Under an act of the Legislature passed on the 6th of November, 1866, the Police Court of Colorado county, on the 21st of June, 1867, ordered an election to be held by the qualified voters of the county on the 16th of November following, for the purpose of de- , termining the will of the people concerning the subscription of stock to the B. B. B. & C. R. R. Company, to aid in building a bridge across the Colorado river at or near the town of Columbus.
The result of the election was favorable to the measure, and twelve thousand dollars ($12,000) was subscribed to the capital stock of the railroad.
This stock was to be paid in annual installments, begin- • ing with the year 1870, for which bonds were given, with coupons attached, bearing ten (10) per cent, interest.
On the 26th of November, 1867, in pursuance of the statute, the police court of the county assessed the tax for the purpose of paying oft the bonds according to their tenure and effect, and it is to enjoin the collection of this tax that this suit is brought.

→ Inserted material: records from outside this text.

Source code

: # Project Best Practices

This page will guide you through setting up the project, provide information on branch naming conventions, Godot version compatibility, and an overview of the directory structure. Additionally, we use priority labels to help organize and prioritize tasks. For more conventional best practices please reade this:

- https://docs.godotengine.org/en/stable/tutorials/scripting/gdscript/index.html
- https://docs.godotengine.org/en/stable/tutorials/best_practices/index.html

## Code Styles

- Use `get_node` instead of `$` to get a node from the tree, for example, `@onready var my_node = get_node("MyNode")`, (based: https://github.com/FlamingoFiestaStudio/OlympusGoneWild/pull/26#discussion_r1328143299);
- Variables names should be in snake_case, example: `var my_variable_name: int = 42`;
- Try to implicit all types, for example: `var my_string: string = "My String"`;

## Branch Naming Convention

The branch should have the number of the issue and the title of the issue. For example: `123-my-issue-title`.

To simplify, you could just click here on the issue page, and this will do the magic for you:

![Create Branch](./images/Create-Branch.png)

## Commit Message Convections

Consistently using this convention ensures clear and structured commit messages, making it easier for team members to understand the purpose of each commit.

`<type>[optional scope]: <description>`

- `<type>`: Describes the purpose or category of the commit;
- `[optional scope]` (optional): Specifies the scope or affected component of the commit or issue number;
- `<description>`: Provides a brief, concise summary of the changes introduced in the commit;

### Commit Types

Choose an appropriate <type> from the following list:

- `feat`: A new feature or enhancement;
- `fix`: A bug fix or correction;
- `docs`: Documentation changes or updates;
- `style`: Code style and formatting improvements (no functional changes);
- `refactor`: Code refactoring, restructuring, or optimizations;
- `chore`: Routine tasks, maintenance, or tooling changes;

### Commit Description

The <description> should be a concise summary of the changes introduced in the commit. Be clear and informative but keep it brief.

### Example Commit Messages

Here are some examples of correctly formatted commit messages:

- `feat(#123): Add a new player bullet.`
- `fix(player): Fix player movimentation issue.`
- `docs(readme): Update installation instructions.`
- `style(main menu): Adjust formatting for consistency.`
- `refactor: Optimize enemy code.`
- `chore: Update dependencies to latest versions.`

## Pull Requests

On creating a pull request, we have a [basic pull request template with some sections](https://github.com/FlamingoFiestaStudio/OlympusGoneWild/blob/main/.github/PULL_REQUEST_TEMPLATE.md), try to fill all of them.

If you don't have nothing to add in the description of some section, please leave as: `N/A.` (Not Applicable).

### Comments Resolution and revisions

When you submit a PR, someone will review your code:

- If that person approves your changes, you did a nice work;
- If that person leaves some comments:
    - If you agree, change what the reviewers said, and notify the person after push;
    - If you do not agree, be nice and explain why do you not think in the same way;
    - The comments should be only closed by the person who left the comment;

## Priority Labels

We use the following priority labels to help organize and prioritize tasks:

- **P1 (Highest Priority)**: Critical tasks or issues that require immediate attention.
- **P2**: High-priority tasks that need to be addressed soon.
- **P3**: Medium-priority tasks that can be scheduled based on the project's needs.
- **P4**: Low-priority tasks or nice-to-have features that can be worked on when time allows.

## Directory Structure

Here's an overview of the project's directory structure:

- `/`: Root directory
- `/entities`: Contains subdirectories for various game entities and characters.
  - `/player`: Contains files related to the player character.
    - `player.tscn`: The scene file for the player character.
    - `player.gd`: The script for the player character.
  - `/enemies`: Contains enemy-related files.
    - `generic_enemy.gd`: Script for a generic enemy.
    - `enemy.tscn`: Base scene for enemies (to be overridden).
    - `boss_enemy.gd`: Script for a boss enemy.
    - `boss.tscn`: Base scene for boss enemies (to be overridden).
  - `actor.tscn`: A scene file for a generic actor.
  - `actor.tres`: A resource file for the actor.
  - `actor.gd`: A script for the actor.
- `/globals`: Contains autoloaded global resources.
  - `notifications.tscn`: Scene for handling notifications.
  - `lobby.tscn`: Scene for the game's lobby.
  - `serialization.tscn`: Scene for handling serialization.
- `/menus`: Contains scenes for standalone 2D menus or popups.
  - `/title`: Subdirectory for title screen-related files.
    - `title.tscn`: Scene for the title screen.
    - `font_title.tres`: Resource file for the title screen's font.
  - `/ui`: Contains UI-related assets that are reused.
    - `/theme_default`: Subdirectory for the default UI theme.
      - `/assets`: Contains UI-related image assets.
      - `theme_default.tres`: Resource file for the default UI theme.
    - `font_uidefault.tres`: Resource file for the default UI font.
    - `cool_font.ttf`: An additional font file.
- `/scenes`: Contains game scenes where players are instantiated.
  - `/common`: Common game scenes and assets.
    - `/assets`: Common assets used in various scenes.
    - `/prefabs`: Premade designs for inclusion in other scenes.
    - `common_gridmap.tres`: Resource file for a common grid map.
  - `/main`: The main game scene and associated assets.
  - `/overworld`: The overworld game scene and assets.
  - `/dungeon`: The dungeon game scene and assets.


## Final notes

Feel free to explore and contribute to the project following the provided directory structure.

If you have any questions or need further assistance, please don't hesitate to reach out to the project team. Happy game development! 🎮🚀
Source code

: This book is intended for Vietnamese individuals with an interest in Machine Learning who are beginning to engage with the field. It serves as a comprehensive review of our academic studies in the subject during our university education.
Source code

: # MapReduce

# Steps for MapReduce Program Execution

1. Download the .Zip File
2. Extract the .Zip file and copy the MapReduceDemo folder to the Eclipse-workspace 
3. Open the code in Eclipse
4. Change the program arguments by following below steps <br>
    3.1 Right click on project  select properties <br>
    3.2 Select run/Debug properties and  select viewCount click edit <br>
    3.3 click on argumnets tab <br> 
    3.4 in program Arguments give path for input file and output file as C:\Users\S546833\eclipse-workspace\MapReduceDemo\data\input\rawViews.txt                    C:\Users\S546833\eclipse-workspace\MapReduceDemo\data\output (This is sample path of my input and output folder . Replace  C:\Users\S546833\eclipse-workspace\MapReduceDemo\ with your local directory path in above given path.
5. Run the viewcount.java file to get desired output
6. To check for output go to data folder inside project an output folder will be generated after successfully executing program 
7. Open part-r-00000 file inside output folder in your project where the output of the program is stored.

Having granted a temporary injunction, his honor the district judge afterwards, on motion, dissolved the injunction and dismissed the bill, from which judgment the appeal is prosecuted to this court.
There is no novelty in the question which this record presents. On the contrary, there is no question which has so much occupied the judicial mind, even from an early period in the history of the country, and there has been a most remarkable coincidence in the action of the political power of the States, in which the General Government has uniformly concurred.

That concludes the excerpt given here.